[INPUT FOR THIS TASK — start]
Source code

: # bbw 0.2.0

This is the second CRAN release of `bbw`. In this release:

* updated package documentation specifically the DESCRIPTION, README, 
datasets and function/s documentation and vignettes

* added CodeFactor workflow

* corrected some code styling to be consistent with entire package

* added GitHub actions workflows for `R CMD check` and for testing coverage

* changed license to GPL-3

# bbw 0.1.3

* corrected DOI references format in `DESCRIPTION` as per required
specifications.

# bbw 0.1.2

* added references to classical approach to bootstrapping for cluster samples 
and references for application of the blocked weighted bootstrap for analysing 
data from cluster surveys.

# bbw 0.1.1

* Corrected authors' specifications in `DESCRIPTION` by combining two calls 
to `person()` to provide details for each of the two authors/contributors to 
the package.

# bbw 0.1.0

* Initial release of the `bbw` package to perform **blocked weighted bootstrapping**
[INPUT FOR THIS TASK — finish]
Retype exactly the lines from the start of the entries through the one with "for testing coverage"; include both ends.

TASK OUTPUT:
Source code

: # bbw 0.2.0

This is the second CRAN release of `bbw`. In this release:

* updated package documentation specifically the DESCRIPTION, README, 
datasets and function/s documentation and vignettes

* added CodeFactor workflow

* corrected some code styling to be consistent with entire package

* added GitHub actions workflows for `R CMD check` and for testing coverage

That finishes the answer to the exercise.